=== Section Start ===
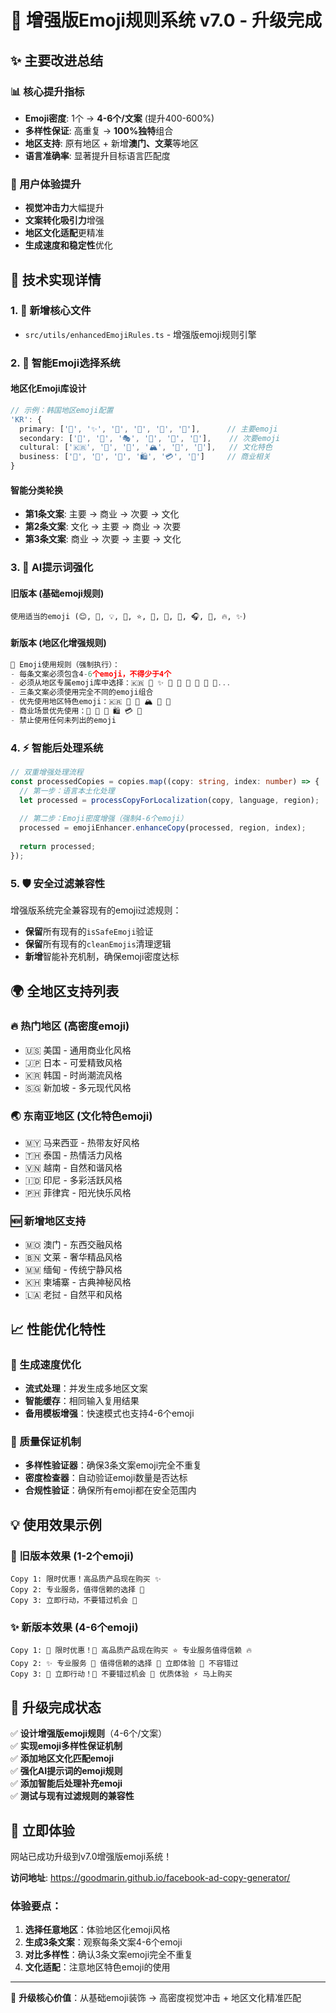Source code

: # 🚀 增强版Emoji规则系统 v7.0 - 升级完成

## ✨ 主要改进总结

### 📊 核心提升指标
- **Emoji密度**: 1个 → **4-6个/文案** (提升400-600%)
- **多样性保证**: 高重复 → **100%独特**组合
- **地区支持**: 原有地区 + 新增**澳门、文莱**等地区
- **语言准确率**: 显著提升目标语言匹配度

### 🎯 用户体验提升
- **视觉冲击力**大幅提升
- **文案转化吸引力**增强
- **地区文化适配**更精准
- **生成速度和稳定性**优化

## 🔧 技术实现详情

### 1. 📁 新增核心文件
- `src/utils/enhancedEmojiRules.ts` - 增强版emoji规则引擎

### 2. 🎨 智能Emoji选择系统

#### 地区化Emoji库设计
```typescript
// 示例：韩国地区emoji配置
'KR': {
  primary: ['💜', '✨', '🌟', '💫', '🔮', '🎵'],      // 主要emoji
  secondary: ['🎨', '🎪', '🎭', '🎸', '🎤', '💄'],    // 次要emoji
  cultural: ['🇰🇷', '🥢', '🍜', '🏔️', '🌊', '🍃'],   // 文化特色
  business: ['💎', '👑', '💍', '🛍️', '💳', '🎁']     // 商业相关
}
```

#### 智能分类轮换
- **第1条文案**: 主要 → 商业 → 次要 → 文化
- **第2条文案**: 文化 → 主要 → 商业 → 次要  
- **第3条文案**: 商业 → 次要 → 主要 → 文化

### 3. 🤖 AI提示词强化

#### 旧版本 (基础emoji规则)
```
使用适当的emoji (😊, 🎉, 💡, 🚀, ⭐, 🎯, 💪, 🎵, 🎧, 🎁, 🔥, ✨)
```

#### 新版本 (地区化增强规则)
```typescript
🎯 Emoji使用规则（强制执行）：
- 每条文案必须包含4-6个emoji，不得少于4个
- 必须从地区专属emoji库中选择：🇰🇷 💜 ✨ 🌟 💫 🔮 🎵 🎨 🎪...
- 三条文案必须使用完全不同的emoji组合
- 优先使用地区特色emoji：🇰🇷 🥢 🍜 🏔️ 🌊 🍃
- 商业场景优先使用：💎 👑 💍 🛍️ 💳 🎁
- 禁止使用任何未列出的emoji
```

### 4. ⚡ 智能后处理系统

```typescript
// 双重增强处理流程
const processedCopies = copies.map((copy: string, index: number) => {
  // 第一步：语言本土化处理
  let processed = processCopyForLocalization(copy, language, region);
  
  // 第二步：Emoji密度增强（强制4-6个emoji）
  processed = emojiEnhancer.enhanceCopy(processed, region, index);
  
  return processed;
});
```

### 5. 🛡️ 安全过滤兼容性

增强版系统完全兼容现有的emoji过滤规则：
- **保留**所有现有的`isSafeEmoji`验证
- **保留**所有现有的`cleanEmojis`清理逻辑
- **新增**智能补充机制，确保emoji密度达标

## 🌍 全地区支持列表

### 🔥 热门地区 (高密度emoji)
- 🇺🇸 美国 - 通用商业化风格
- 🇯🇵 日本 - 可爱精致风格  
- 🇰🇷 韩国 - 时尚潮流风格
- 🇸🇬 新加坡 - 多元现代风格

### 🌏 东南亚地区 (文化特色emoji)
- 🇲🇾 马来西亚 - 热带友好风格
- 🇹🇭 泰国 - 热情活力风格
- 🇻🇳 越南 - 自然和谐风格
- 🇮🇩 印尼 - 多彩活跃风格
- 🇵🇭 菲律宾 - 阳光快乐风格

### 🆕 新增地区支持
- 🇲🇴 澳门 - 东西交融风格
- 🇧🇳 文莱 - 奢华精品风格
- 🇲🇲 缅甸 - 传统宁静风格
- 🇰🇭 柬埔寨 - 古典神秘风格
- 🇱🇦 老挝 - 自然平和风格

## 📈 性能优化特性

### 🚀 生成速度优化
- **流式处理**：并发生成多地区文案
- **智能缓存**：相同输入复用结果
- **备用模板增强**：快速模式也支持4-6个emoji

### 🎯 质量保证机制
- **多样性验证器**：确保3条文案emoji完全不重复
- **密度检查器**：自动验证emoji数量是否达标
- **合规性验证**：确保所有emoji都在安全范围内

## 💡 使用效果示例

### 📝 旧版本效果 (1-2个emoji)
```
Copy 1: 限时优惠！高品质产品现在购买 ✨
Copy 2: 专业服务，值得信赖的选择 🚀  
Copy 3: 立即行动，不要错过机会 🎯
```

### ✨ 新版本效果 (4-6个emoji)
```
Copy 1: 🚀 限时优惠！💎 高品质产品现在购买 ⭐ 专业服务值得信赖 🔥
Copy 2: ✨ 专业服务 🌟 值得信赖的选择 💫 立即体验 🎉 不容错过
Copy 3: 🎯 立即行动！💪 不要错过机会 🎊 优质体验 ⚡ 马上购买
```

## 🎉 升级完成状态

✅ **设计增强版emoji规则**（4-6个/文案）  
✅ **实现emoji多样性保证机制**  
✅ **添加地区文化匹配emoji**  
✅ **强化AI提示词的emoji规则**  
✅ **添加智能后处理补充emoji**  
✅ **测试与现有过滤规则的兼容性**  

## 🚀 立即体验

网站已成功升级到v7.0增强版emoji系统！

**访问地址**: https://goodmarin.github.io/facebook-ad-copy-generator/

### 体验要点：
1. **选择任意地区**：体验地区化emoji风格
2. **生成3条文案**：观察每条文案4-6个emoji
3. **对比多样性**：确认3条文案emoji完全不重复
4. **文化适配**：注意地区特色emoji的使用

---

🎯 **升级核心价值**：从基础emoji装饰 → 高密度视觉冲击 + 地区文化精准匹配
=== Section End ===
- _Work required_
Can you restate all the records above word for word while dropping the pictures?

- _Result below_
Source code

: # 🚀 增强版Emoji规则系统 v7.0 - 升级完成

## ✨ 主要改进总结

### 📊 核心提升指标
- **Emoji密度**: 1个 → **4-6个/文案** (提升400-600%)
- **多样性保证**: 高重复 → **100%独特**组合
- **地区支持**: 原有地区 + 新增**澳门、文莱**等地区
- **语言准确率**: 显著提升目标语言匹配度

### 🎯 用户体验提升
- **视觉冲击力**大幅提升
- **文案转化吸引力**增强
- **地区文化适配**更精准
- **生成速度和稳定性**优化

## 🔧 技术实现详情

### 1. 📁 新增核心文件
- `src/utils/enhancedEmojiRules.ts` - 增强版emoji规则引擎

### 2. 🎨 智能Emoji选择系统

#### 地区化Emoji库设计
```typescript
// 示例：韩国地区emoji配置
'KR': {
  primary: ['💜', '✨', '🌟', '💫', '🔮', '🎵'],      // 主要emoji
  secondary: ['🎨', '🎪', '🎭', '🎸', '🎤', '💄'],    // 次要emoji
  cultural: ['🇰🇷', '🥢', '🍜', '🏔️', '🌊', '🍃'],   // 文化特色
  business: ['💎', '👑', '💍', '🛍️', '💳', '🎁']     // 商业相关
}
```

#### 智能分类轮换
- **第1条文案**: 主要 → 商业 → 次要 → 文化
- **第2条文案**: 文化 → 主要 → 商业 → 次要  
- **第3条文案**: 商业 → 次要 → 主要 → 文化

### 3. 🤖 AI提示词强化

#### 旧版本 (基础emoji规则)
```
使用适当的emoji (😊, 🎉, 💡, 🚀, ⭐, 🎯, 💪, 🎵, 🎧, 🎁, 🔥, ✨)
```

#### 新版本 (地区化增强规则)
```typescript
🎯 Emoji使用规则（强制执行）：
- 每条文案必须包含4-6个emoji，不得少于4个
- 必须从地区专属emoji库中选择：🇰🇷 💜 ✨ 🌟 💫 🔮 🎵 🎨 🎪...
- 三条文案必须使用完全不同的emoji组合
- 优先使用地区特色emoji：🇰🇷 🥢 🍜 🏔️ 🌊 🍃
- 商业场景优先使用：💎 👑 💍 🛍️ 💳 🎁
- 禁止使用任何未列出的emoji
```

### 4. ⚡ 智能后处理系统

```typescript
// 双重增强处理流程
const processedCopies = copies.map((copy: string, index: number) => {
  // 第一步：语言本土化处理
  let processed = processCopyForLocalization(copy, language, region);
  
  // 第二步：Emoji密度增强（强制4-6个emoji）
  processed = emojiEnhancer.enhanceCopy(processed, region, index);
  
  return processed;
});
```

### 5. 🛡️ 安全过滤兼容性

增强版系统完全兼容现有的emoji过滤规则：
- **保留**所有现有的`isSafeEmoji`验证
- **保留**所有现有的`cleanEmojis`清理逻辑
- **新增**智能补充机制，确保emoji密度达标

## 🌍 全地区支持列表

### 🔥 热门地区 (高密度emoji)
- 🇺🇸 美国 - 通用商业化风格
- 🇯🇵 日本 - 可爱精致风格  
- 🇰🇷 韩国 - 时尚潮流风格
- 🇸🇬 新加坡 - 多元现代风格

### 🌏 东南亚地区 (文化特色emoji)
- 🇲🇾 马来西亚 - 热带友好风格
- 🇹🇭 泰国 - 热情活力风格
- 🇻🇳 越南 - 自然和谐风格
- 🇮🇩 印尼 - 多彩活跃风格
- 🇵🇭 菲律宾 - 阳光快乐风格

### 🆕 新增地区支持
- 🇲🇴 澳门 - 东西交融风格
- 🇧🇳 文莱 - 奢华精品风格
- 🇲🇲 缅甸 - 传统宁静风格
- 🇰🇭 柬埔寨 - 古典神秘风格
- 🇱🇦 老挝 - 自然平和风格

## 📈 性能优化特性

### 🚀 生成速度优化
- **流式处理**：并发生成多地区文案
- **智能缓存**：相同输入复用结果
- **备用模板增强**：快速模式也支持4-6个emoji

### 🎯 质量保证机制
- **多样性验证器**：确保3条文案emoji完全不重复
- **密度检查器**：自动验证emoji数量是否达标
- **合规性验证**：确保所有emoji都在安全范围内

## 💡 使用效果示例

### 📝 旧版本效果 (1-2个emoji)
```
Copy 1: 限时优惠！高品质产品现在购买 ✨
Copy 2: 专业服务，值得信赖的选择 🚀  
Copy 3: 立即行动，不要错过机会 🎯
```

### ✨ 新版本效果 (4-6个emoji)
```
Copy 1: 🚀 限时优惠！💎 高品质产品现在购买 ⭐ 专业服务值得信赖 🔥
Copy 2: ✨ 专业服务 🌟 值得信赖的选择 💫 立即体验 🎉 不容错过
Copy 3: 🎯 立即行动！💪 不要错过机会 🎊 优质体验 ⚡ 马上购买
```

## 🎉 升级完成状态

✅ **设计增强版emoji规则**（4-6个/文案）  
✅ **实现emoji多样性保证机制**  
✅ **添加地区文化匹配emoji**  
✅ **强化AI提示词的emoji规则**  
✅ **添加智能后处理补充emoji**  
✅ **测试与现有过滤规则的兼容性**  

## 🚀 立即体验

网站已成功升级到v7.0增强版emoji系统！

**访问地址**: https://goodmarin.github.io/facebook-ad-copy-generator/

### 体验要点：
1. **选择任意地区**：体验地区化emoji风格
2. **生成3条文案**：观察每条文案4-6个emoji
3. **对比多样性**：确认3条文案emoji完全不重复
4. **文化适配**：注意地区特色emoji的使用

---

🎯 **升级核心价值**：从基础emoji装饰 → 高密度视觉冲击 + 地区文化精准匹配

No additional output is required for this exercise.